Derivative of Matrix with respect to a Matrix

linear algebramatrix-calculusmultivariable-calculus

I want to calculate the derivative of dot product of two Matrices of not the same order.

$X = \begin{bmatrix}x_{11} & x_{12} & x_{13}\\x_{21} & x_{22} & x_{23}\\x_{31} & x_{32} & x_{32}\end{bmatrix}$

$y= \begin{bmatrix}y_{11} & y_{12}\\y_{21} & y_{22}\\y_{31} & y_{32}\end{bmatrix}$

Problem is I can't figure out What does it mean to derivative of matrix with respect of matrix individual elements.
I tried to use the sum notation to calculate derivative of a single element of the resultant matrix.

$c_{i,j} = \sum_{k=1}^na_{i,k}\cdot b_{k,j}$

$\frac{\partial (X y)_{11}}{\partial X} =
\begin{bmatrix}y_{11} & y_{12} & y_{21}\\ 0 & 0 & 0 \\ 0 & 0 & 0\end{bmatrix}$

and the other partial Derivatives are similar to this.
I want to know that what is

$\frac{\partial Xy}{\partial X} = ?$

I can't figure out how to get this when the element derivative itself is a matrix.
and the matrices as inputs are not even of the same order.

Best Answer

Since $$Xy = \mathrm{vec}(Xy) = \mathrm{vec}(IXy) = (y\otimes I)'\mathrm{vec}(X)$$ take the derivative wrt $\mathrm{vec}(X)$ to obtain $y\otimes I$. This is consistent with the comment of Ben Grossmann as it is the "vectorization" of said fourth order tensor.

Related Solutions

[Math] Derivative of matrix multiplication w.r.t. a matrix – how to write

I think it is more appropriate in this case to work exclusively in matrix notation.

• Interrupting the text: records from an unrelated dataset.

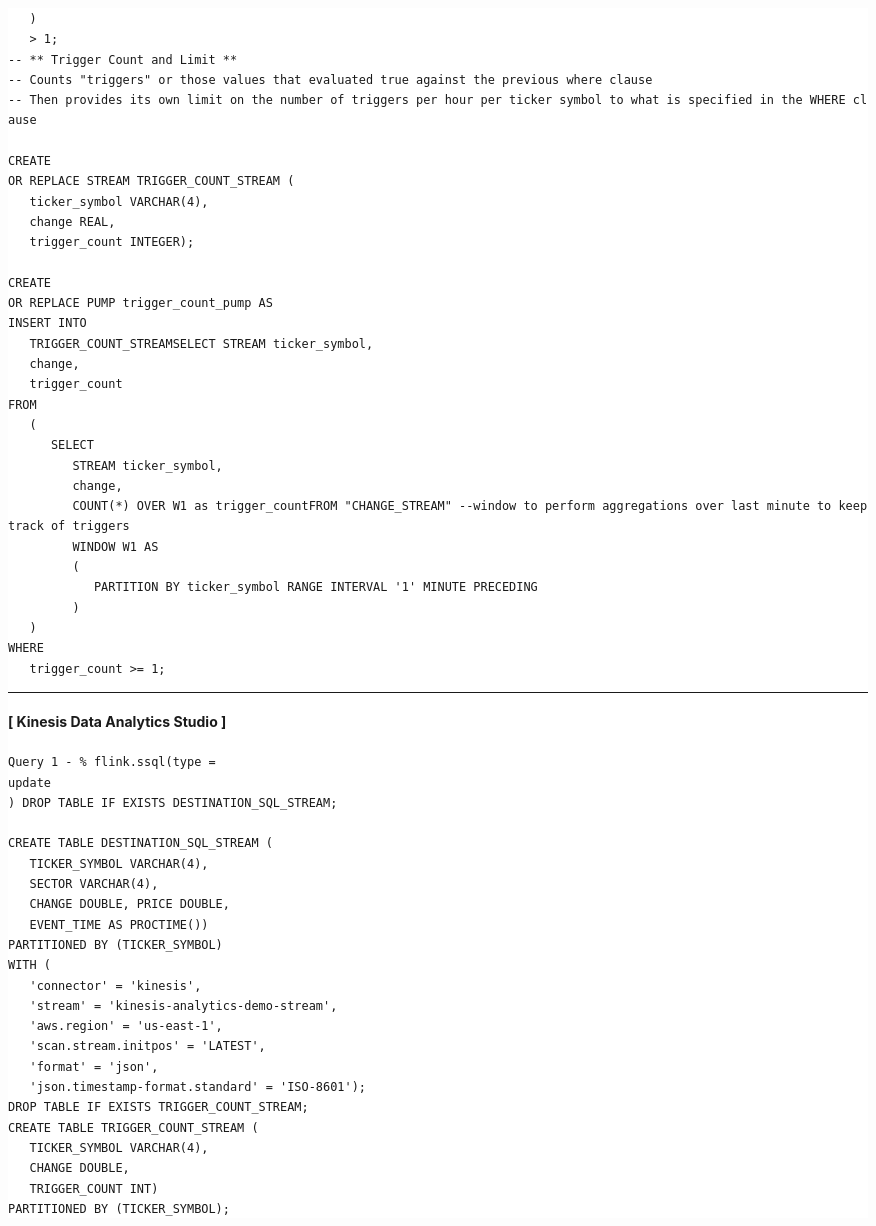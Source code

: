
 ```
   )
   > 1;
-- ** Trigger Count and Limit **
-- Counts "triggers" or those values that evaluated true against the previous where clause
-- Then provides its own limit on the number of triggers per hour per ticker symbol to what is specified in the WHERE clause

CREATE 
OR REPLACE STREAM TRIGGER_COUNT_STREAM (
   ticker_symbol VARCHAR(4),
   change REAL,
   trigger_count INTEGER);
   
CREATE 
OR REPLACE PUMP trigger_count_pump AS 
INSERT INTO
   TRIGGER_COUNT_STREAMSELECT STREAM ticker_symbol,
   change,
   trigger_count 
FROM
   (
      SELECT
         STREAM ticker_symbol,
         change,
         COUNT(*) OVER W1 as trigger_countFROM "CHANGE_STREAM" --window to perform aggregations over last minute to keep track of triggers
         WINDOW W1 AS 
         (
            PARTITION BY ticker_symbol RANGE INTERVAL '1' MINUTE PRECEDING
         )
   )
WHERE
   trigger_count >= 1;
```

------
#### [ Kinesis Data Analytics Studio  ]

```
Query 1 - % flink.ssql(type = 
update
) DROP TABLE IF EXISTS DESTINATION_SQL_STREAM;

CREATE TABLE DESTINATION_SQL_STREAM (
   TICKER_SYMBOL VARCHAR(4),
   SECTOR VARCHAR(4),      
   CHANGE DOUBLE, PRICE DOUBLE,
   EVENT_TIME AS PROCTIME()) 
PARTITIONED BY (TICKER_SYMBOL) 
WITH (
   'connector' = 'kinesis',
   'stream' = 'kinesis-analytics-demo-stream',
   'aws.region' = 'us-east-1',
   'scan.stream.initpos' = 'LATEST',
   'format' = 'json',
   'json.timestamp-format.standard' = 'ISO-8601');   
DROP TABLE IF EXISTS TRIGGER_COUNT_STREAM;
CREATE TABLE TRIGGER_COUNT_STREAM ( 
   TICKER_SYMBOL VARCHAR(4), 
   CHANGE DOUBLE, 
   TRIGGER_COUNT INT) 
PARTITIONED BY (TICKER_SYMBOL);

```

Let me explain.

You have a function $f : \mathrm{Mat}_{n \times p}(\mathbb R) \times \mathrm{Mat}_{p \times m}(\mathbb R) \to \mathrm{Mat}_{n \times m}(\mathbb R)$ sending a pair of matrices $(X,Y)$ to their product $f(X,Y) \overset{def}=XY$. In terms of differential geometry, if we are given a "point" in $\mathrm{Mat}_{n \times p}(\mathbb R) \times \mathrm{Mat}_{p \times m}(\mathbb R)$ (i.e. two matrices), the tangent space is canonically isomorphic to the space itself (since it is a linear manifold) and tangent vectors are just pairs of matrices. We also have a canonical basis consisting of the $(E_{i,j},0)$ and $(0, E_{k,\ell})$ where the indices $(i,j)$ range over $(1,1),\cdots,(n,p)$ and similarly, the indices $(k,\ell)$ range over $(1,1),\cdots,(p,m)$. Using the standard definition of directional derivative, $$ \frac{\partial f}{\partial (E_{i,j},0)} = \lim_{\varepsilon \to 0} \frac{(X+\varepsilon E_{i,j})Y - XY}{\varepsilon} = \lim_{\varepsilon \to 0} \frac{\varepsilon E_{i,j}Y}{\varepsilon} = E_{i,j}Y. $$ (Feel free to skip the differential geometry blabla if you agree with the latter equation.) Similarly, you can deduce that $\frac{\partial f}{\partial (0,E_{k,l})} = XE_{k,l}$.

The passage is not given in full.